Since their initial documentation in 1917, archaeologists have found more than 280 mummies, reports Agencia EFE’s Javier Martin. Of those, only about 100 are available for public viewing in an exhibition space. The regional government in Arica is now looking into a “dedicated Chinchorro museum and archaeological park” in the area.
Aside from their age, what makes the Chinchorro mummies so unusual is the social status of the dead: Regardless of wealth or family placement, no one was exempt from mummification.
“Everybody was mummified,” archaeologist Valeska Laborde, head of culture and heritage for the municipality of Camarones in Arica, tells EFE. “The Chinchorros did not bury their dead.”
In fact, when a family moved somewhere else, they took the mummified bodies of their family with them, as if the dead “were accompanying” them, Laborde says.
For a time, the mummifying strategy of the Chinchorro was firmly rooted in the “black mummy” tactic. Retellings explain a process modern people would consider quite gruesome—one that entailed leaving the corpse with no skin or internal organs. Only the skeleton remained. The bones would then be covered in “elaborate confections of reeds, sea lion skins, clay, alpaca wool and wigs of human hair,” writes the Guardian’s Laurence Blair.
For the Chinchorro, these bodies were art. They did not leave behind pottery or other forms of daily creative tools.
“The body becomes a kind of canvas where they express their emotions,” Arriaza tells the Guardian. “The Chinchorro transform their dead into genuine works of pre-Hispanic art.”
They may have also used mummification and preserving the dead as a way to make sense of their unusually high death rate. The soil of the Arica region has a high concentration of natural arsenic, according to research by University of Tarapacá archaeologist Vivien Standen. The Chinchorro also decorated their bodies with manganese paint, which might have unintentionally poisoned them.
In one paper published in the journal Evolutionary Anthropology, Arriaza and Standen refer to the Atacama as a “poisoning environment” for its prehistoric residents. “The rivers that bring life to the Atacama Desert are paradoxically laden with arsenic and other minerals that are invisible and tasteless,” they note.

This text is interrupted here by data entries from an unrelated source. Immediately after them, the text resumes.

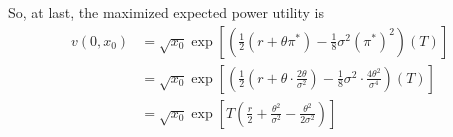 \documentclass[12pt]{article}
\begin{document}
        So, at last, the maximized expected power utility is 
        \begin{align*}
            v(0, x_0) &= \sqrt{x_0} \exp\left[\left(\frac{1}{2}(r + \theta \pi^*) - \frac{1}{8}\sigma^2 (\pi^*)^2\right)(T)\right]\\ 
            &= \sqrt{x_0}\exp\left[\left(\frac{1}{2}(r + \theta \cdot \frac{2\theta}{\sigma^2}) - \frac{1}{8}\sigma^2 \cdot \frac{4\theta^2}{\sigma^4}\right)(T)\right]\\ 
            &= \boxed{\sqrt{x_0}\exp\left[T\left(\frac{r}{2} + \frac{\theta^2}{\sigma^2} - \frac{\theta^2}{2\sigma^2}\right)\right]}
        \end{align*}

        
    \color{black}
\end{document}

For those who still live among the mummies, living among the dead is not so much scary as it is a part of their everyday life. Those who reside in Arica embrace the history that surrounds them—and feel it is part of their legacy.
“I feel that we are the continuation of the Chinchorros,” Arica resident Alfredo Guerrero tells the BBC. “ … I am not going to leave this place. I will always remain, so I will always be visiting them.”